Bonbright shook his head.

"Then let her be. No matter where she is, she's better off than she would be if you found her--and she tried to tell you and you wouldn't believe.... You let her be."

"She may be hurt, or sick...."

"If she were she'd let somebody know," said Hilda, but in her own mind was a doubt of this. She knew Ruth, she knew to what heights of fanaticism Ruth's determination could rise, and that the girl was quite capable, more especially in her state of overwrought nerves, of dying in silence.

"I won't help you," she said, firmly.

Bonbright got up slowly, wearily. "I'm sorry," he said. "I thought you--would help.... I'll have to hunt alone, then...." And before she could make up her mind to speak, to tell him she didn't mean what she said, and that she would search with him and help him, he was gone.

The only thing he could think of to do was to go once more to their apartment and see if any trace of her could be picked up there.

Somebody must have seen her go. Somebody must have seen the furniture going or heard where it was going.... Perhaps somebody might remember the name on the van.

He did not content himself with asking the janitor and his wife, who could tell him nothing. He went from tenant to tenant. Few of them remembered even that such a girl had lived there, for tenants in apartment houses change with the months. But one woman, a spinster of the sort who pa.s.s their days in their windows and fill their lives meagerly by watching what they can see of their neighbors' activities, gave a hint. She was sure she remembered that particular removal on account of the young woman who moved looking so pale and anxious. Yes, she was sure she did, because she told herself that something must have happened, and it excited her to know that something had happened so close to her. Evidently she had itched with curiosity for days.

"It was a green van--I'm sure it was a green van," she said, "because I was working a centerpiece with green leaves, and the van was almost the same shade.... Not quite the same shade, but almost. I held my work up to the window to see, and the van was a little darker...."

"Wasn't there a name on it? Didn't you notice the name?"

The spinster concentrated on that. "Yes, there was a name. Seems to me it began with an 'S,' or maybe it was a 'W.' Now, wasn't that name Walters? No, seems more as if it was Rogers, or maybe Smith. It was one of those, or something like it. Anyhow, I'm sure it began with a 'B.'..."

That was the nearest Bonbright came to gleaning a fact. A green van.

And it might not have been a green van. The spinster's memory seemed uncertain. Probably she had worked more than one centerpiece, not all with green leaves. She was as likely to have worked yellow flowers or a pink design.... But Bonbright had no recourse but to look for a green van.

He drove to the office of a trucking and moving concern and asked if there were green vans. The proprietor said HIS vans were always yellow.

Folks could see them farther and the paint wore better; but all men didn't follow his judgment. Yes, there WERE green vans, though not so good as his, and not so careful of the furniture. He told Bonbright who owned the green vans. It was a storage house.

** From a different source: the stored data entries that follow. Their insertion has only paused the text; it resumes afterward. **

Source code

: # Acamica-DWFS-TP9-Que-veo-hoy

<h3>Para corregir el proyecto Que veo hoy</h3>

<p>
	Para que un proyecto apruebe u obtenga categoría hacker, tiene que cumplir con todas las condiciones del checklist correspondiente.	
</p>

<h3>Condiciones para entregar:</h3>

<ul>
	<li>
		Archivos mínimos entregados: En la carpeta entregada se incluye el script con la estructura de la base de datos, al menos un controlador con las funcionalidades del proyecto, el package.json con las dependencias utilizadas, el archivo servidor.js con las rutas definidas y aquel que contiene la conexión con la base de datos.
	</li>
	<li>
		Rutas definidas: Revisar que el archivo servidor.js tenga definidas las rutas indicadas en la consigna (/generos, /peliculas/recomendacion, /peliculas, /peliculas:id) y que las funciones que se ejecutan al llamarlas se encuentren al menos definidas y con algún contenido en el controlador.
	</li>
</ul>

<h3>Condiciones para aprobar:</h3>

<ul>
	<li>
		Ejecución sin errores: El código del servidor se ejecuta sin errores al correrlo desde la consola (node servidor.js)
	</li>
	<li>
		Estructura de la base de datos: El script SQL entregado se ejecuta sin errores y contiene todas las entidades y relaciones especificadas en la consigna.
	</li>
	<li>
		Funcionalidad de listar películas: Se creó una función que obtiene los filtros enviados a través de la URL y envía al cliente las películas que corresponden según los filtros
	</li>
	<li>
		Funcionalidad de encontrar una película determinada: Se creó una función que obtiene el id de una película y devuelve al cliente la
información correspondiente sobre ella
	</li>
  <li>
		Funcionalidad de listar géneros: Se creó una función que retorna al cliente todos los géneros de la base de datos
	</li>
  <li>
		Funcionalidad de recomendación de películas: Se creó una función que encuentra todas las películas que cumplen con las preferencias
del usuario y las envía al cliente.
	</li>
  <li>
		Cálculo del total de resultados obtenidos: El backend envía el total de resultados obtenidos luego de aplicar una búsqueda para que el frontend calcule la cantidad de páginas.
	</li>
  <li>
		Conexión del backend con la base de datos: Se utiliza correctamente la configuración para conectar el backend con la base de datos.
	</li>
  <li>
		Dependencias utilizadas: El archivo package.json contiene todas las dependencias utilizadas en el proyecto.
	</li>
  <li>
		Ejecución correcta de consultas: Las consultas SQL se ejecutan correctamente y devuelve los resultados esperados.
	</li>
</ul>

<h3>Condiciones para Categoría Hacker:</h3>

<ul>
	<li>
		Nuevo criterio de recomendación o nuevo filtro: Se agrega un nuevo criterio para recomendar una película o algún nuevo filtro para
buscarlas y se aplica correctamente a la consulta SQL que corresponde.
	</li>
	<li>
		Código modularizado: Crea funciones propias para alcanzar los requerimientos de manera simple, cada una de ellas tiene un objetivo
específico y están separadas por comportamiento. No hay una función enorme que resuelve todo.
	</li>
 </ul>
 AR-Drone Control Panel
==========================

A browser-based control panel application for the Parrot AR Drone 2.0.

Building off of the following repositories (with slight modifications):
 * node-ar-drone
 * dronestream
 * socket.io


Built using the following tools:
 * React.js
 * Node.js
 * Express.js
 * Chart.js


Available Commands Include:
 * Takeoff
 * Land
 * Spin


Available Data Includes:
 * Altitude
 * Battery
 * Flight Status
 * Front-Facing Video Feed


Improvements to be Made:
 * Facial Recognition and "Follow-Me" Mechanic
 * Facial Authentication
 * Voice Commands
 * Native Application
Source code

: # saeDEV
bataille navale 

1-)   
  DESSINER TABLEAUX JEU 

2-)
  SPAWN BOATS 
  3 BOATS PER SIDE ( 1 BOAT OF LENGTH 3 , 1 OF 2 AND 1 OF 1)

Bonbright went to the huge brick storage building, and persuaded a clerk to search the records. A bill from Bonbright's pocketbook added to the persuasion.... An hour's wait developed that a green van belonging to the company had moved goods from that address--and the spinster was vindicated.

"Brought 'em here and stored 'em," said the young man. "Here's the name--Frazer. Ruth Frazer."

"That's it," said Bonbright. "That's it."

"Storage hain't been paid.... No word from the party. Maybe she'll show up some day to claim 'em. If not, we'll sell 'em for the charges."

"Didn't she leave any address?"

"Nope."

It had been only a cul de sac. Bonbright had come to the end of it, and had only to retrace his steps. It had led him no nearer to his wife.

What to do now? He didn't see what he could do, or that anybody could do better than he had done.... He thought of going to the police, but rejected that plan. It was repulsive to him and would be repulsive to Ruth.... He might insert a personal in the paper. Such things were done. But if Ruth were ill she would not see it. If she wanted to hide from him she would not reply.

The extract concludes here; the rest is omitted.